(Stored data)
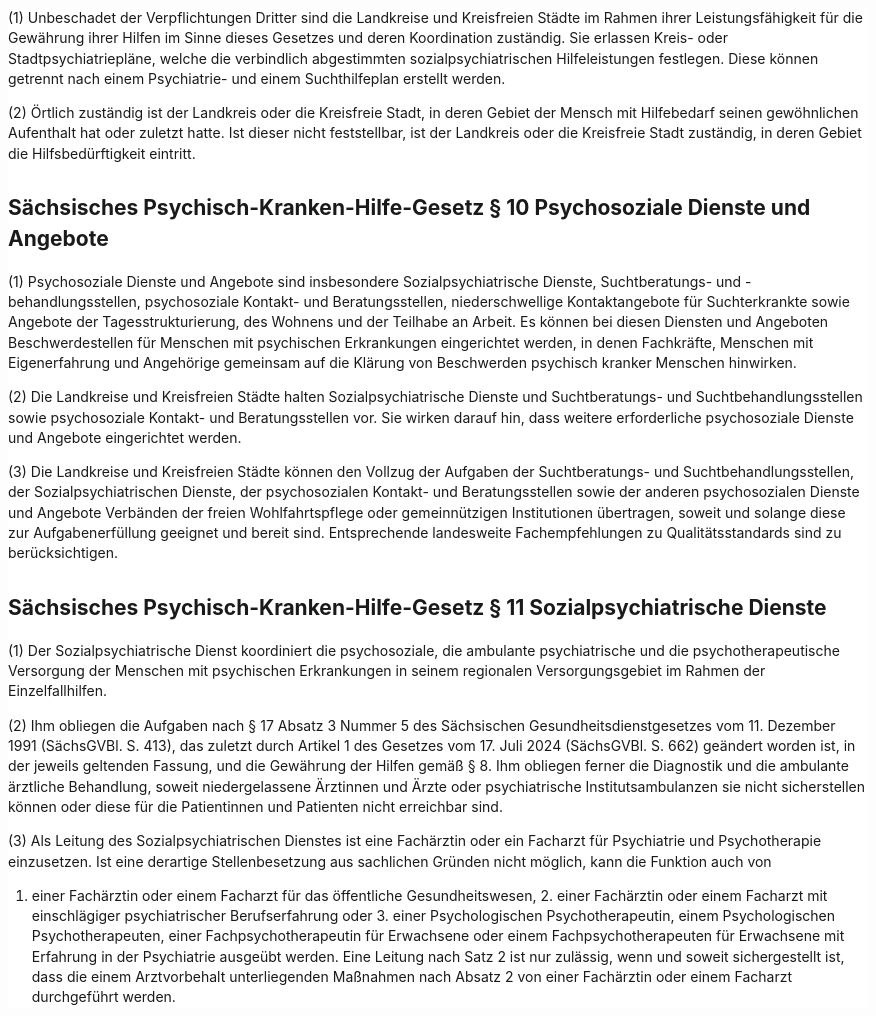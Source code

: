 (1) Unbeschadet der Verpflichtungen Dritter sind die Landkreise und Kreisfreien Städte im Rahmen ihrer Leistungsfähigkeit für die Gewährung ihrer Hilfen im Sinne dieses Gesetzes und deren Koordination zuständig. Sie erlassen Kreis- oder Stadtpsychiatriepläne, welche die verbindlich abgestimmten sozialpsychiatrischen Hilfeleistungen festlegen. Diese können getrennt nach einem Psychiatrie- und einem Suchthilfeplan erstellt werden.

(2) Örtlich zuständig ist der Landkreis oder die Kreisfreie Stadt, in deren Gebiet der Mensch mit Hilfebedarf seinen gewöhnlichen Aufenthalt hat oder zuletzt hatte. Ist dieser nicht feststellbar, ist der Landkreis oder die Kreisfreie Stadt zuständig, in deren Gebiet die Hilfsbedürftigkeit eintritt.


## Sächsisches Psychisch-Kranken-Hilfe-Gesetz § 10 Psychosoziale Dienste und Angebote

(1) Psychosoziale Dienste und Angebote sind insbesondere Sozialpsychiatrische Dienste, Suchtberatungs- und -behandlungsstellen, psychosoziale Kontakt- und Beratungsstellen, niederschwellige Kontaktangebote für Suchterkrankte sowie Angebote der Tagesstrukturierung, des Wohnens und der Teilhabe an Arbeit. Es können bei diesen Diensten und Angeboten Beschwerdestellen für Menschen mit psychischen Erkrankungen eingerichtet werden, in denen Fachkräfte, Menschen mit Eigenerfahrung und Angehörige gemeinsam auf die Klärung von Beschwerden psychisch kranker Menschen hinwirken.

(2) Die Landkreise und Kreisfreien Städte halten Sozialpsychiatrische Dienste und Suchtberatungs- und Suchtbehandlungsstellen sowie psychosoziale Kontakt- und Beratungsstellen vor. Sie wirken darauf hin, dass weitere erforderliche psychosoziale Dienste und Angebote eingerichtet werden.

(3) Die Landkreise und Kreisfreien Städte können den Vollzug der Aufgaben der Suchtberatungs- und Suchtbehandlungsstellen, der Sozialpsychiatrischen Dienste, der psychosozialen Kontakt- und Beratungsstellen sowie der anderen psychosozialen Dienste und Angebote Verbänden der freien Wohlfahrtspflege oder gemeinnützigen Institutionen übertragen, soweit und solange diese zur Aufgabenerfüllung geeignet und bereit sind. Entsprechende landesweite Fachempfehlungen zu Qualitätsstandards sind zu berücksichtigen.


## Sächsisches Psychisch-Kranken-Hilfe-Gesetz § 11 Sozialpsychiatrische Dienste

(1) Der Sozialpsychiatrische Dienst koordiniert die psychosoziale, die ambulante psychiatrische und die psychotherapeutische Versorgung der Menschen mit psychischen Erkrankungen in seinem regionalen Versorgungsgebiet im Rahmen der Einzelfallhilfen.

(2) Ihm obliegen die Aufgaben nach § 17 Absatz 3 Nummer 5 des Sächsischen Gesundheitsdienstgesetzes vom 11. Dezember 1991 (SächsGVBl. S. 413), das zuletzt durch Artikel 1 des Gesetzes vom 17. Juli 2024 (SächsGVBl. S. 662) geändert worden ist, in der jeweils geltenden Fassung, und die Gewährung der Hilfen gemäß § 8. Ihm obliegen ferner die Diagnostik und die ambulante ärztliche Behandlung, soweit niedergelassene Ärztinnen und Ärzte oder psychiatrische Institutsambulanzen sie nicht sicherstellen können oder diese für die Patientinnen und Patienten nicht erreichbar sind.

(3) Als Leitung des Sozialpsychiatrischen Dienstes ist eine Fachärztin oder ein Facharzt für Psychiatrie und Psychotherapie einzusetzen. Ist eine derartige Stellenbesetzung aus sachlichen Gründen nicht möglich, kann die Funktion auch von

1. einer Fachärztin oder einem Facharzt für das öffentliche Gesundheitswesen, 2. einer Fachärztin oder einem Facharzt mit einschlägiger psychiatrischer Berufserfahrung oder 3. einer Psychologischen Psychotherapeutin, einem Psychologischen Psychotherapeuten, einer Fachpsychotherapeutin für Erwachsene oder einem Fachpsychotherapeuten für Erwachsene mit Erfahrung in der Psychiatrie ausgeübt werden. Eine Leitung nach Satz 2 ist nur zulässig, wenn und soweit sichergestellt ist, dass die einem Arztvorbehalt unterliegenden Maßnahmen nach Absatz 2 von einer Fachärztin oder einem Facharzt durchgeführt werden.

» **PROBLEM TO WORK ON**: From the entries above, return exactly the line containing "(2) Ihm obliegen", the line containing "(3) Als Leitung", and all lines between, and nothing else.

» **RESULT BELOW**:
(2) Ihm obliegen die Aufgaben nach § 17 Absatz 3 Nummer 5 des Sächsischen Gesundheitsdienstgesetzes vom 11. Dezember 1991 (SächsGVBl. S. 413), das zuletzt durch Artikel 1 des Gesetzes vom 17. Juli 2024 (SächsGVBl. S. 662) geändert worden ist, in der jeweils geltenden Fassung, und die Gewährung der Hilfen gemäß § 8. Ihm obliegen ferner die Diagnostik und die ambulante ärztliche Behandlung, soweit niedergelassene Ärztinnen und Ärzte oder psychiatrische Institutsambulanzen sie nicht sicherstellen können oder diese für die Patientinnen und Patienten nicht erreichbar sind.

(3) Als Leitung des Sozialpsychiatrischen Dienstes ist eine Fachärztin oder ein Facharzt für Psychiatrie und Psychotherapie einzusetzen. Ist eine derartige Stellenbesetzung aus sachlichen Gründen nicht möglich, kann die Funktion auch von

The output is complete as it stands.